Il n’y a pas que l’esprit de clocher qui habite le rugby français, il y a aussi la politique, qui n’est jamais loin de la surface. Edwards a été courtisé par Bernard Laporte, président de la FFR en 2019, qui s’est dit « honoré » lorsque l’Anglais a signé ce que l’on croit être un contrat lucratif.

Laporte n’est plus, ayant démissionné dans le déshonneur l’année dernière après sa condamnation par un tribunal de Paris pour corruption. Son successeur, Florian Grill, est l’ennemi juré de Laporte et l’a récemment rendu responsable des finances « catastrophiques » de la FFR. On se serre la ceinture, au point qu’à Édimbourg, l’équipe de France n’a pas séjourné dans son hôtel de luxe habituel pour économiser quelques euros.

Laporte est également à l’origine du recrutement de Fabien Galthié en tant que sélectionneur.
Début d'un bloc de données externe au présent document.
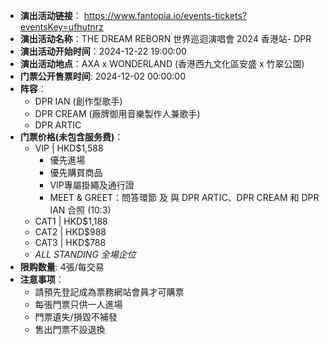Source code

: - **演出活动链接**： https://www.fantopia.io/events-tickets?eventsKey=ufhutnrz
- **演出活动名称**：THE DREAM REBORN 世界巡迴演唱會 2024 香港站- DPR
- **演出活动开始时间**：2024-12-22 19:00:00
- **演出活动地点**：AXA x WONDERLAND (香港西九文化區安盛 x 竹翠公園)
- **门票公开售票时间**: 2024-12-02 00:00:00
- **阵容**：
  - DPR IAN (創作型歌手)
  - DPR CREAM (廠牌御用音樂製作人兼歌手)
  - DPR ARTIC
- **门票价格(未包含服务费)**：
  - VIP | HKD$1,588
    - 優先進場
    - 優先購買商品
    - VIP專屬掛繩及通行證
    - MEET & GREET：問答環節 及 與 DPR ARTIC、DPR CREAM 和 DPR IAN 合照 (10:3)
  - CAT1 | HKD$1,188
  - CAT2 | HKD$988
  - CAT3 | HKD$788
  - *ALL STANDING 全場企位*
- **限购数量**: 4張/每交易
- **注意事项**：
  - 請預先登記成為票務網站會員才可購票
  - 每張門票只供一人進場
  - 門票遺失/損毀不補發
  - 售出門票不設退換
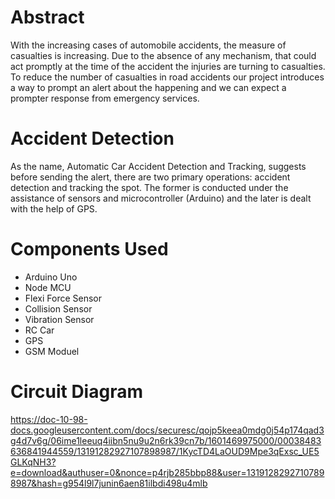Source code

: # Abstract

With the increasing cases of automobile accidents, the measure of casualties is increasing.
Due to the absence of any mechanism, that could act promptly at the time of the accident the injuries
are turning to casualties. To reduce the number of casualties in road accidents our project introduces a
way to prompt an alert about the happening and we can expect a prompter response from emergency
services.

# Accident Detection

As the name, Automatic Car Accident Detection and Tracking, suggests before sending the alert, there are two primary operations: accident detection and tracking the spot. The former is conducted under the assistance of sensors and microcontroller (Arduino) and the later is dealt with the help of GPS.

# Components Used

- Arduino Uno 
- Node MCU
- Flexi Force Sensor
- Collision Sensor
- Vibration Sensor
- RC Car
- GPS 
- GSM Moduel

# Circuit Diagram

https://doc-10-98-docs.googleusercontent.com/docs/securesc/qojp5keea0mdg0j54p174qad3g4d7v6g/06ime1leeuq4iibn5nu9u2n6rk39cn7b/1601469975000/00038483636841944559/13191282927107898987/1KycTD4LaOUD9Mpe3qExsc_UE5GLKqNH3?e=download&authuser=0&nonce=p4rjb285bbp88&user=13191282927107898987&hash=g954l9l7junin6aen81ilbdi498u4mlb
Les deux hommes étaient très proches et Galthié a rendu hommage à son ancien patron après que la France a infligé une défaite record de 53-10 à l’Angleterre l’année dernière.
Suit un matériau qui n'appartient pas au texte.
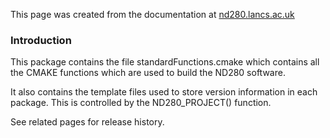 This page was created from the documentation at [nd280.lancs.ac.uk](http://nd280.lancs.ac.uk)



### Introduction

This package contains the file standardFunctions.cmake which contains 
all the CMAKE functions which are used to build the ND280 software.

It also contains the template files used to store version information in
each package. This is controlled by the 
ND280_PROJECT() function.


See related pages for release history.




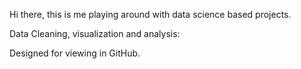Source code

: Hi there, this is me playing around with data science based projects.


Data Cleaning, visualization and analysis:


Designed for viewing in GitHub.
À l’époque, Galthié marchait sur l’eau et pouvait dire ce qu’il voulait. Ce luxe s’est envolé le soir de la défaite de la France contre l’Afrique du Sud. Il n’est plus invulnérable, pas plus qu’Edwards, qu’un grand journal français décrivait en 2020 comme ayant des « mains d’or ».

Ce serait un acte d’une extrême folie si la FFR procédait à des changements dans son staff d’ici à la Coupe du monde 2027. Une équipe de rugby, comme une entreprise, connaîtra toujours des ratés au fil de son développement et de ses progressions. Le tout est de ne pas paniquer, de ne pas céder à la pression et surtout d’ignorer les donneurs de leçon.